Dat is zeker ook waar eens we kijken naar welk soort beats hij gebruikt. Die typische donkere beats die die Griselda sfeer zo goed wisten te scheppen worden hier ingeruild voor een eerder commercieel geluid, zonder dat we het gevoel hebben dat Conway zijn ziel aan de duivel verkoopt. Dit is nog altijd geen radiovriendelijke muziek. Dit is rap die gestoeld is op bars, flows en talent. En dat kan Conway nog altijd als de beste. Hoe hij op ‘KD’ de flow van Cardi B haar doorbraakhit ‘Bodak yellow’ weet te kopiëren en te laten werken, is best knap.

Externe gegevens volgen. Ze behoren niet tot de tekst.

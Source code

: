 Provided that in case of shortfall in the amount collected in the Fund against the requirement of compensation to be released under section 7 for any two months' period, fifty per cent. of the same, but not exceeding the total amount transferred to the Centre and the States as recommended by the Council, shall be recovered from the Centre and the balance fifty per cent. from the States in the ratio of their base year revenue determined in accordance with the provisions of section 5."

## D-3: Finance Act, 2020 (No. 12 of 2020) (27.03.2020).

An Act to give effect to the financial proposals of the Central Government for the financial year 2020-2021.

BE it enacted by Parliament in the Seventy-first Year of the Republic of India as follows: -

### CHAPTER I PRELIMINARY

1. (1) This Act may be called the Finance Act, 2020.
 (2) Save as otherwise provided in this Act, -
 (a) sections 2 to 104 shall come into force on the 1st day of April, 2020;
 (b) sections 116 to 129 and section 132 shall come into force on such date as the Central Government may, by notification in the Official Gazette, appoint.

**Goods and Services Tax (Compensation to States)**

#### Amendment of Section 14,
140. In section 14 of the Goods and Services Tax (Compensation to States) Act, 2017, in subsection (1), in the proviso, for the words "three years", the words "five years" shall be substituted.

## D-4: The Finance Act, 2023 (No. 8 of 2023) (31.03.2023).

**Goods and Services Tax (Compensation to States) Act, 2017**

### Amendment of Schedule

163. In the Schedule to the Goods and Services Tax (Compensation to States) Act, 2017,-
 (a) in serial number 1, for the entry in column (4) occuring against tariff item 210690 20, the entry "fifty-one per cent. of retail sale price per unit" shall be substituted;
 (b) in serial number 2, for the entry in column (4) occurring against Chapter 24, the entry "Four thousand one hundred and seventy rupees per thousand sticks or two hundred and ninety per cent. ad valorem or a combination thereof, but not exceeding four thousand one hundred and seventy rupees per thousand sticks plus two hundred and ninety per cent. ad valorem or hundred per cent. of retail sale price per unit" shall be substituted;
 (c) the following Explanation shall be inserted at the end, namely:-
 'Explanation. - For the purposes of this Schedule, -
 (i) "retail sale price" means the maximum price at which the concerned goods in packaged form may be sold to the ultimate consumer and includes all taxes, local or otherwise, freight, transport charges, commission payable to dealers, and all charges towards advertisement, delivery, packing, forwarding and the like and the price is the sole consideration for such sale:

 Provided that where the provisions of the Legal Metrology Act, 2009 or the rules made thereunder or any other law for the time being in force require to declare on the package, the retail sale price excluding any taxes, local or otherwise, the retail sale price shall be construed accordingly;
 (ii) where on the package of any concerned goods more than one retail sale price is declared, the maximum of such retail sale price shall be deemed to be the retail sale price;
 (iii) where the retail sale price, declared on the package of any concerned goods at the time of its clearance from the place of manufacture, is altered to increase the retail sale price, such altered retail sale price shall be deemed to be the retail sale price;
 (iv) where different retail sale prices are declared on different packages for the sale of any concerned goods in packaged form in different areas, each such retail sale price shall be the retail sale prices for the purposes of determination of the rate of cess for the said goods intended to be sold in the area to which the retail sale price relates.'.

Waar hij in het eerste deel van het album vooral de spotlight op zichzelf zet, laat in het tweede deel meer ruimte aan anderen om te scoren. Met Jae Skeese zet hij zijn eigen mannetje in de schijnwerpers. Skeese tekende onlangs bij Drumwork en lijkt degene te zijn die algauw toch iets zal droppen. Hier mag hij alvast warmlopen op ‘Blood roses’, ‘Grace’ en ‘Sister Abigail’, waarop ook de andere beschermeling 7xvethegenius te vinden is. Daar stopt het echter niet. JID en Ludacris maken van ‘Scatter brain’ een ware banger en 2 Chainz tilt ‘200 pies’ naar een hoger niveau. En natuurlijk kunnen Benny en Westside Gunn niet ontbreken. Zij mogen de boel afsluiten op ‘S.E. gang’ en doen dat met verve.

Wie de carrière van Conway al eventjes volgt hoort bij elke release een rapper die de grenzen van zijn kunnen voorzichtjes blijft verleggen. ‘La maquina’ is het zoveelste bewijs dat hij een van de betere rappers van het moment is. Eentje met een immense output en vooral eentje die niet meer mist. Hij scoort een voltreffer met zowat elk project dat hij uitbrengt en dat is toch bijzonder. Hij mag dan niet het commerciële geluid hebben van Pusha T of de accolades in de pers die Freddie Gibbs al wist te verzamelen, maar Conway The Machine is zich aan het bewijzen als een van de beste cokerappers die er te vinden zijn. En dit album is voorlopig de kers op de taart.